Tout est question d’organisation et de capacité à identifier et à se concentrer sur les activités essentielles. Cela me permet également d’être au plus près de nos deux principaux marchés. Et surtout, j’ai toujours la passion de mon métier, ce qui aide beaucoup.

Et le cumul de vos activités, entre la direction d’Innosuisse et votre nomination, il y a un an, à la présidence de la Fondation du Montreux Jazz, vous laisse-t-il assez de temps?

J’étais déjà investi avec un rôle actif depuis de nombreuses années dans le conseil de fondation du Montreux Jazz, mais de manière moins visible. Et une nouvelle fois, tout est question d’organisation et de se donner la capacité de gérer ces activités non exécutives en parallèle.

Parlons de votre activité principale, la télévision.

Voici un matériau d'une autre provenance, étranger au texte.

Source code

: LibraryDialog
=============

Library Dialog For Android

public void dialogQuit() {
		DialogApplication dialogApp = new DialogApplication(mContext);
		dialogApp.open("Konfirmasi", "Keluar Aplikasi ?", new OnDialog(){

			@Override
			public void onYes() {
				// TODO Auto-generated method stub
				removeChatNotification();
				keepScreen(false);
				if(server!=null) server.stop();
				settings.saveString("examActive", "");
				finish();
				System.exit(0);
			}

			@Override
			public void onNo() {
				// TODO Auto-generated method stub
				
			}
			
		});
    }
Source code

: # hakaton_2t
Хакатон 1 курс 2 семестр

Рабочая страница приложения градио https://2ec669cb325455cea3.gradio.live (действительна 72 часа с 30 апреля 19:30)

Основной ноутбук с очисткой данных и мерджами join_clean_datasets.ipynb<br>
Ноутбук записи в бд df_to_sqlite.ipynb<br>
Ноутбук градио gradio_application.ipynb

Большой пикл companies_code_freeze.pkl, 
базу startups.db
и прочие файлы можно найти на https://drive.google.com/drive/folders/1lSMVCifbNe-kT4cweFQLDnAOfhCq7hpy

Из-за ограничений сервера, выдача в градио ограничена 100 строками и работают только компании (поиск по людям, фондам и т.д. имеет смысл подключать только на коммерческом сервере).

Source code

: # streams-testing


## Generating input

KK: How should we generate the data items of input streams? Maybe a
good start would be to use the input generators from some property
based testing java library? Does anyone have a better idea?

Les hésitations de Netflix autour du partage des mots de passe pourraient-elles être une opportunité pour vous, alors que le streaming vidéo ne fait pas partie de vos marchés de base?

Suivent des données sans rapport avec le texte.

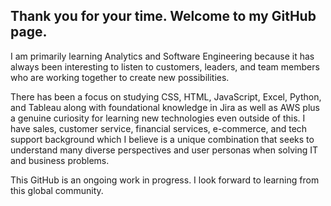 ## Thank you for your time. Welcome to my GitHub page. 

I am primarily learning Analytics and Software Engineering because it has always been interesting to listen to customers, leaders, and team members who are working together to create new possibilities. 

There has been a focus on studying CSS, HTML, JavaScript, Excel, Python, and Tableau along with foundational knowledge in Jira as well as AWS plus a genuine curiosity for learning new technologies even outside of this. I have sales, customer service, financial services, e-commerce, and tech support background which I believe is a unique combination that seeks to understand many diverse perspectives and user personas when solving IT and business problems. 

This GitHub is an ongoing work in progress. I look forward to learning from this global community.

<!--
**techlobster/techlobster** is a ✨ _special_ ✨ repository because its `README.md` (this file) appears on your GitHub profile.

Here are some ideas to get you started:

- 🔭 I’m currently working on ...
- 🌱 I’m currently learning ...
- 👯 I’m looking to collaborate on ...
- 🤔 I’m looking for help with ...
- 💬 Ask me about ...
- 📫 How to reach me: ...
- 😄 Pronouns: ...
- ⚡ Fun fact: ...
-->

Nous offrons des services de protection et de sécurisation du contenu diffusé en ligne depuis de nombreuses années, aussi bien aux opérateurs traditionnels qu’aux nouvelles plateformes de streaming. La sécurisation des contenus s’effectue aujourd’hui de plus en plus de manière dématérialisée et s’appuie sur des technologies propriétaires de notre groupe. Nous avons également développé un modèle de clone numérique d’abonnés, permettant à un opérateur de simuler les réactions de chaque client en fonction de différents scénarios, notamment dans le cadre de la lutte contre le piratage.

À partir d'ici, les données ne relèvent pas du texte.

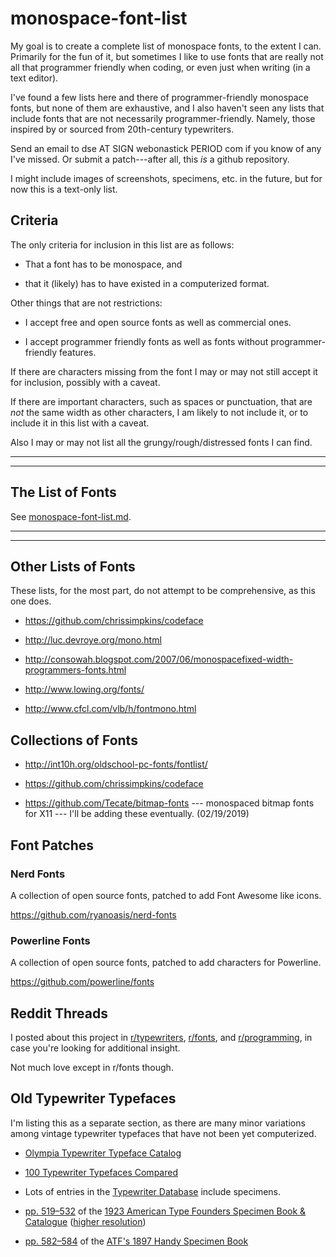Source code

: # monospace-font-list

My goal is to create a complete list of monospace fonts, to the extent
I can. Primarily for the fun of it, but sometimes I like to use fonts
that are really not all that programmer friendly when coding, or even
just when writing (in a text editor).

I've found a few lists here and there of programmer-friendly monospace
fonts, but none of them are exhaustive, and I also haven't seen any
lists that include fonts that are not necessarily
programmer-friendly. Namely, those inspired by or sourced from
20th-century typewriters.

Send an email to dse AT SIGN webonastick PERIOD com if you know of any
I've missed.  Or submit a patch---after all, this *is* a github
repository.

I might include images of screenshots, specimens, etc. in the future,
but for now this is a text-only list.

## Criteria

The only criteria for inclusion in this list are as follows:

-   That a font has to be monospace, and

-   that it (likely) has to have existed in a computerized format.

Other things that are not restrictions:

-   I accept free and open source fonts as well as commercial ones.

-   I accept programmer friendly fonts as well as fonts without
    programmer-friendly features.

If there are characters missing from the font I may or may not still
accept it for inclusion, possibly with a caveat.

If there are important characters, such as spaces or punctuation, that
are *not* the same width as other characters, I am likely to not
include it, or to include it in this list with a caveat.

Also I may or may not list all the grungy/rough/distressed fonts I can
find.

---

---

## The List of Fonts

See [monospace-font-list.md](monospace-font-list.md).

---

---

## Other Lists of Fonts

These lists, for the most part, do not attempt to be comprehensive,
as this one does.

-   https://github.com/chrissimpkins/codeface

-   http://luc.devroye.org/mono.html

-   http://consowah.blogspot.com/2007/06/monospacefixed-width-programmers-fonts.html

-   http://www.lowing.org/fonts/

-   http://www.cfcl.com/vlb/h/fontmono.html

## Collections of Fonts

-   http://int10h.org/oldschool-pc-fonts/fontlist/

-   https://github.com/chrissimpkins/codeface

-   https://github.com/Tecate/bitmap-fonts --- monospaced bitmap fonts for X11 --- I'll be adding these eventually. (02/19/2019)

## Font Patches

### Nerd Fonts

A collection of open source fonts, patched to add Font Awesome like
icons.

<https://github.com/ryanoasis/nerd-fonts>

### Powerline Fonts

A collection of open source fonts, patched to add characters for
Powerline.

<https://github.com/powerline/fonts>

## Reddit Threads

I posted about this project in [r/typewriters](https://www.reddit.com/r/typewriters/comments/aw9qb2/im_working_on_a_list_of_typewriter_monospace/),
[r/fonts](https://www.reddit.com/r/fonts/comments/aw9cn2/im_working_on_a_list_of_monospace_fonts_crosspost/),
and
[r/programming](https://www.reddit.com/r/programming/comments/aw9cv9/im_working_on_a_list_of_monospace_fonts_crosspost/),
in case you're looking for additional insight.

Not much love except in r/fonts though.

## Old Typewriter Typefaces

I'm listing this as a separate section, as there are many minor
variations among vintage typewriter typefaces that have not been yet
computerized.

-   [Olympia Typewriter Typeface Catalog](http://machinesoflovinggrace.com/manuals/OlympiaTypefaces.pdf)

-   [100 Typewriter Typefaces Compared](http://xoverit.blogspot.com/2014/03/100-typewriter-typefaces-compared.html)

-   Lots of entries in the [Typewriter Database](https://typewriterdatabase.com/) include specimens.

-   [pp. 519–532](https://archive.org/details/1923AmericanTypeFoundersSpecimenBookCatalogue/page/n539) of the [1923 American Type Founders Specimen Book & Catalogue](https://archive.org/details/1923AmericanTypeFoundersSpecimenBookCatalogue)
    ([higher resolution](https://archive.org/stream/1923AmericanTypeFoundersSpecimenBookCatalogue-Hi-resolution/1923ATFSpecimenBook_pt2#page/n217/mode/2up))

-   [pp. 582–584](https://archive.org/details/specimensoftypeb00amer/page/582) of the [ATF's 1897 Handy Specimen Book](https://archive.org/details/specimensoftypeb00amer)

L’action de Kudelski vaut aujourd’hui environ 2,20 francs, elle a perdu 37% en un an, 79% en cinq ans et votre valorisation n’est plus que de 114 millions de francs environ. Cela risque-t-il de stimuler l’appétit de sociétés voulant vous acheter?

Notre famille détient une part importante du capital et près de 60% des droits de vote, ce qui complique les potentielles opérations hostiles et demeure un important atout pour nos principaux clients. Nous restons toutefois vigilants et nous efforçons d’agir au mieux dans l’intérêt des actionnaires.